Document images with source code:
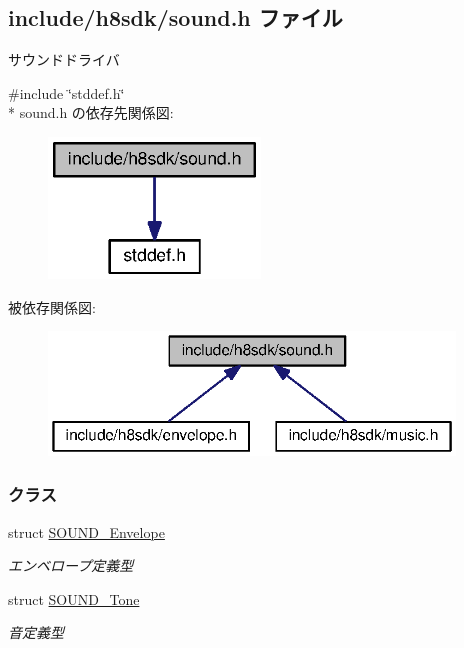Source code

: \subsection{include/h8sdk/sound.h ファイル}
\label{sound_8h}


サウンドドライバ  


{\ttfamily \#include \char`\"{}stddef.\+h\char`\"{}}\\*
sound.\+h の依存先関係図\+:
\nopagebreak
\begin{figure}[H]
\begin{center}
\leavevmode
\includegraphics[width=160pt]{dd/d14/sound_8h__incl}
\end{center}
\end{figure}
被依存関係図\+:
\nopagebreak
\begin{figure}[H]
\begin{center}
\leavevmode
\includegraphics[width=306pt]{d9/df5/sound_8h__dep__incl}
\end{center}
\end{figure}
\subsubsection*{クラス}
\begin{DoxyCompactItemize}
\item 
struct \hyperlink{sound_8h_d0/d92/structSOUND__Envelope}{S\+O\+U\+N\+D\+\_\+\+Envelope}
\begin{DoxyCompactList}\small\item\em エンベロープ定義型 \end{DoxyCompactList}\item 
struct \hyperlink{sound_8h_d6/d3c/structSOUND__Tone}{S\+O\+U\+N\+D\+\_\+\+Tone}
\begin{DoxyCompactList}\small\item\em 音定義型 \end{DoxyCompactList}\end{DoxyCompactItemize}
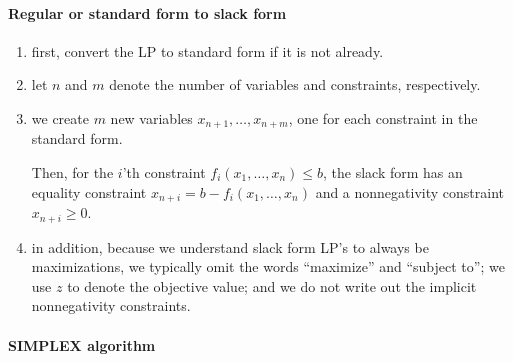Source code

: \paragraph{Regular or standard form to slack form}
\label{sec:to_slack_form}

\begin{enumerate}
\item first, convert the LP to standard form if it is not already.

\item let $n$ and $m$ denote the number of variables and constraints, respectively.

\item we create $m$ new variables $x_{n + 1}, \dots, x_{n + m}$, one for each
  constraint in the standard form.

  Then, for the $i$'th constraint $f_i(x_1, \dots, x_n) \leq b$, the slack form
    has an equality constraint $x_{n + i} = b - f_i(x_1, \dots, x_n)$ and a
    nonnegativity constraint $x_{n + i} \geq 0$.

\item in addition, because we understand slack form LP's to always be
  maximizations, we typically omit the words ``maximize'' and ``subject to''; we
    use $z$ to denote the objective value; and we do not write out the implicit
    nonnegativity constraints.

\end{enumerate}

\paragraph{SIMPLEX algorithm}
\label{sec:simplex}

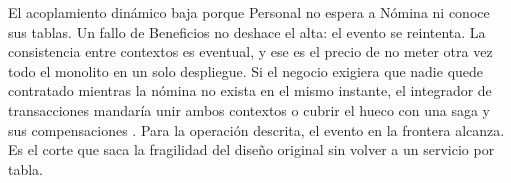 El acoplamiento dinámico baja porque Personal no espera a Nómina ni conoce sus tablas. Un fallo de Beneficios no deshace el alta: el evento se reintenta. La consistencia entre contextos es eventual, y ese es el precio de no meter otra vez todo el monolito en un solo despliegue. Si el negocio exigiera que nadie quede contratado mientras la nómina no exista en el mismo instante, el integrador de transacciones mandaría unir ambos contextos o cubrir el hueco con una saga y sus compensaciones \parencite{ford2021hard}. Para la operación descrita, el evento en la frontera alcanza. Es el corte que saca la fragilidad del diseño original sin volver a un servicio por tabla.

### TASK TO COMPLETE:
Reading the records above, count the lines that include "label" and say only how many.

### ANSWER SPACE:
3